▸ Supplied material
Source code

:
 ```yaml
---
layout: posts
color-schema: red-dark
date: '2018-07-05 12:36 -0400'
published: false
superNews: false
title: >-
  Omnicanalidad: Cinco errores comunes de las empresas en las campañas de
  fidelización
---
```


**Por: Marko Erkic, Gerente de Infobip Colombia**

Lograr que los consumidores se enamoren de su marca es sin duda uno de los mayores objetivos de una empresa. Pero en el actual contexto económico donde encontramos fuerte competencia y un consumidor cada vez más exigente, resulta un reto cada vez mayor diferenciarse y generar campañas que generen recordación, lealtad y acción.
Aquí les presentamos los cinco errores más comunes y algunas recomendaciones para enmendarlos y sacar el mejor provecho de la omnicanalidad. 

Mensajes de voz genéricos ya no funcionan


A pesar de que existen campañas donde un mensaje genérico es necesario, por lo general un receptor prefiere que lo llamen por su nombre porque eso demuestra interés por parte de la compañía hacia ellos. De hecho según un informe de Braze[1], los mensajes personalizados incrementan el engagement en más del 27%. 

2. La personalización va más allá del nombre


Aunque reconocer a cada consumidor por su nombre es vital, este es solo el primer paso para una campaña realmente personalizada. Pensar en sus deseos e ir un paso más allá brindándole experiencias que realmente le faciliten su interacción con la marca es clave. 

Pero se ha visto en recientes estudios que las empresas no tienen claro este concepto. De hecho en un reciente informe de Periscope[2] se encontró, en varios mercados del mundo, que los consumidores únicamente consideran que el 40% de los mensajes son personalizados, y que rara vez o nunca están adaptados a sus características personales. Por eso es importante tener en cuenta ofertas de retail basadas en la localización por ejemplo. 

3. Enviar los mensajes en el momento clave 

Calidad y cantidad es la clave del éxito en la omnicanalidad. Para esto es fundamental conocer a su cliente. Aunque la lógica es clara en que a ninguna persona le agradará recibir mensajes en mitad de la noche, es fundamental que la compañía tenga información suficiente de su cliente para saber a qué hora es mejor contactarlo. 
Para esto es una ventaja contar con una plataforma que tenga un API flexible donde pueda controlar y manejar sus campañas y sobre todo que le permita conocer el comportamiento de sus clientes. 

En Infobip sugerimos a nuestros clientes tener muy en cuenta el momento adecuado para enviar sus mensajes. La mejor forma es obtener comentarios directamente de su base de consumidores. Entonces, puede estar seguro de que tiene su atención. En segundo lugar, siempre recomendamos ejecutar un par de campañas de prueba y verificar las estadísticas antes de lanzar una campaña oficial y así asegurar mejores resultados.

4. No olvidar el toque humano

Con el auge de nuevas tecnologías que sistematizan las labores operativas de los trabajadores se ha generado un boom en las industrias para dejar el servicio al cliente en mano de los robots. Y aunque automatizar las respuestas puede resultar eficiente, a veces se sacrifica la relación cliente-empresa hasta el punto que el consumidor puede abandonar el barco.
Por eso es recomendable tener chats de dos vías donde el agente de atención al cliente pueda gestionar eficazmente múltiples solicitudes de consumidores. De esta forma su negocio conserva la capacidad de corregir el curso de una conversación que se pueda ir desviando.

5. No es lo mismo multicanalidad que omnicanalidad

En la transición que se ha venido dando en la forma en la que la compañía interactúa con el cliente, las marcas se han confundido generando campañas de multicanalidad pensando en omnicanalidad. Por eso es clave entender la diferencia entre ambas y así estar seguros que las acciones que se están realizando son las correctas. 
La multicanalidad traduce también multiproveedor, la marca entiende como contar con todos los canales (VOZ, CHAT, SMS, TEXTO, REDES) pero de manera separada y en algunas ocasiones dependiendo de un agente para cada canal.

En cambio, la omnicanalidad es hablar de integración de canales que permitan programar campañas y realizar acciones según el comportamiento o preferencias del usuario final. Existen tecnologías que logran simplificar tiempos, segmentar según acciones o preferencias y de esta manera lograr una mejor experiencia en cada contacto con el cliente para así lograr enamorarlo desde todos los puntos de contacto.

▸ What you will do
Set down all of the data above, word for word.

▸ Result below
Source code

:
 ```yaml
---
layout: posts
color-schema: red-dark
date: '2018-07-05 12:36 -0400'
published: false
superNews: false
title: >-
  Omnicanalidad: Cinco errores comunes de las empresas en las campañas de
  fidelización
---
```


**Por: Marko Erkic, Gerente de Infobip Colombia**

Lograr que los consumidores se enamoren de su marca es sin duda uno de los mayores objetivos de una empresa. Pero en el actual contexto económico donde encontramos fuerte competencia y un consumidor cada vez más exigente, resulta un reto cada vez mayor diferenciarse y generar campañas que generen recordación, lealtad y acción.
Aquí les presentamos los cinco errores más comunes y algunas recomendaciones para enmendarlos y sacar el mejor provecho de la omnicanalidad. 

Mensajes de voz genéricos ya no funcionan


A pesar de que existen campañas donde un mensaje genérico es necesario, por lo general un receptor prefiere que lo llamen por su nombre porque eso demuestra interés por parte de la compañía hacia ellos. De hecho según un informe de Braze[1], los mensajes personalizados incrementan el engagement en más del 27%. 

2. La personalización va más allá del nombre


Aunque reconocer a cada consumidor por su nombre es vital, este es solo el primer paso para una campaña realmente personalizada. Pensar en sus deseos e ir un paso más allá brindándole experiencias que realmente le faciliten su interacción con la marca es clave. 

Pero se ha visto en recientes estudios que las empresas no tienen claro este concepto. De hecho en un reciente informe de Periscope[2] se encontró, en varios mercados del mundo, que los consumidores únicamente consideran que el 40% de los mensajes son personalizados, y que rara vez o nunca están adaptados a sus características personales. Por eso es importante tener en cuenta ofertas de retail basadas en la localización por ejemplo. 

3. Enviar los mensajes en el momento clave 

Calidad y cantidad es la clave del éxito en la omnicanalidad. Para esto es fundamental conocer a su cliente. Aunque la lógica es clara en que a ninguna persona le agradará recibir mensajes en mitad de la noche, es fundamental que la compañía tenga información suficiente de su cliente para saber a qué hora es mejor contactarlo. 
Para esto es una ventaja contar con una plataforma que tenga un API flexible donde pueda controlar y manejar sus campañas y sobre todo que le permita conocer el comportamiento de sus clientes. 

En Infobip sugerimos a nuestros clientes tener muy en cuenta el momento adecuado para enviar sus mensajes. La mejor forma es obtener comentarios directamente de su base de consumidores. Entonces, puede estar seguro de que tiene su atención. En segundo lugar, siempre recomendamos ejecutar un par de campañas de prueba y verificar las estadísticas antes de lanzar una campaña oficial y así asegurar mejores resultados.

4. No olvidar el toque humano

Con el auge de nuevas tecnologías que sistematizan las labores operativas de los trabajadores se ha generado un boom en las industrias para dejar el servicio al cliente en mano de los robots. Y aunque automatizar las respuestas puede resultar eficiente, a veces se sacrifica la relación cliente-empresa hasta el punto que el consumidor puede abandonar el barco.
Por eso es recomendable tener chats de dos vías donde el agente de atención al cliente pueda gestionar eficazmente múltiples solicitudes de consumidores. De esta forma su negocio conserva la capacidad de corregir el curso de una conversación que se pueda ir desviando.

5. No es lo mismo multicanalidad que omnicanalidad

En la transición que se ha venido dando en la forma en la que la compañía interactúa con el cliente, las marcas se han confundido generando campañas de multicanalidad pensando en omnicanalidad. Por eso es clave entender la diferencia entre ambas y así estar seguros que las acciones que se están realizando son las correctas. 
La multicanalidad traduce también multiproveedor, la marca entiende como contar con todos los canales (VOZ, CHAT, SMS, TEXTO, REDES) pero de manera separada y en algunas ocasiones dependiendo de un agente para cada canal.

En cambio, la omnicanalidad es hablar de integración de canales que permitan programar campañas y realizar acciones según el comportamiento o preferencias del usuario final. Existen tecnologías que logran simplificar tiempos, segmentar según acciones o preferencias y de esta manera lograr una mejor experiencia en cada contacto con el cliente para así lograr enamorarlo desde todos los puntos de contacto.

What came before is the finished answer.